Listed records:
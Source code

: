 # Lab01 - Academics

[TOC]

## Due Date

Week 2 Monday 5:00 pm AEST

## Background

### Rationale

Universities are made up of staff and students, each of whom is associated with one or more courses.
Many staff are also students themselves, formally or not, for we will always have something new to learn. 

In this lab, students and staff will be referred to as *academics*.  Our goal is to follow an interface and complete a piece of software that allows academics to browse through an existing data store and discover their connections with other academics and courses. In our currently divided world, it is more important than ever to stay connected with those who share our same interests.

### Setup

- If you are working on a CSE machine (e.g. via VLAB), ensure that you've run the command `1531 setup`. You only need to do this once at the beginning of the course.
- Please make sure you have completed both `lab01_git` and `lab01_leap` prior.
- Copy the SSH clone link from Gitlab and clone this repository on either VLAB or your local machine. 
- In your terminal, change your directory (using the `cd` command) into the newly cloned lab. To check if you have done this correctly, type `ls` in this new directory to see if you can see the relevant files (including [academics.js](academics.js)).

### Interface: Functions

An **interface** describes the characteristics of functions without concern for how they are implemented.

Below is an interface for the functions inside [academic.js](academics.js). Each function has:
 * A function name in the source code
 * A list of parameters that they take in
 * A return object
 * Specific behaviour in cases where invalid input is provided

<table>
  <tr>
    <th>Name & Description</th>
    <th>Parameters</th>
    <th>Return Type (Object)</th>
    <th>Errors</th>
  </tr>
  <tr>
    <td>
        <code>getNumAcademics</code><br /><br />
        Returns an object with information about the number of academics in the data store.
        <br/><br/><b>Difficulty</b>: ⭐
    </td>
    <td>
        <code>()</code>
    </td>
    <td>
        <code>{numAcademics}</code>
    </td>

The task:
Look above for the line that contains "Many staff are". Starting there, transcribe every line exactly until you have copied the line that contains "<th>Name & Description</th>".

Exercise output:
Many staff are also students themselves, formally or not, for we will always have something new to learn. 

In this lab, students and staff will be referred to as *academics*.  Our goal is to follow an interface and complete a piece of software that allows academics to browse through an existing data store and discover their connections with other academics and courses. In our currently divided world, it is more important than ever to stay connected with those who share our same interests.

### Setup

- If you are working on a CSE machine (e.g. via VLAB), ensure that you've run the command `1531 setup`. You only need to do this once at the beginning of the course.
- Please make sure you have completed both `lab01_git` and `lab01_leap` prior.
- Copy the SSH clone link from Gitlab and clone this repository on either VLAB or your local machine. 
- In your terminal, change your directory (using the `cd` command) into the newly cloned lab. To check if you have done this correctly, type `ls` in this new directory to see if you can see the relevant files (including [academics.js](academics.js)).

### Interface: Functions

An **interface** describes the characteristics of functions without concern for how they are implemented.

Below is an interface for the functions inside [academic.js](academics.js). Each function has:
 * A function name in the source code
 * A list of parameters that they take in
 * A return object
 * Specific behaviour in cases where invalid input is provided

<table>
  <tr>
    <th>Name & Description</th>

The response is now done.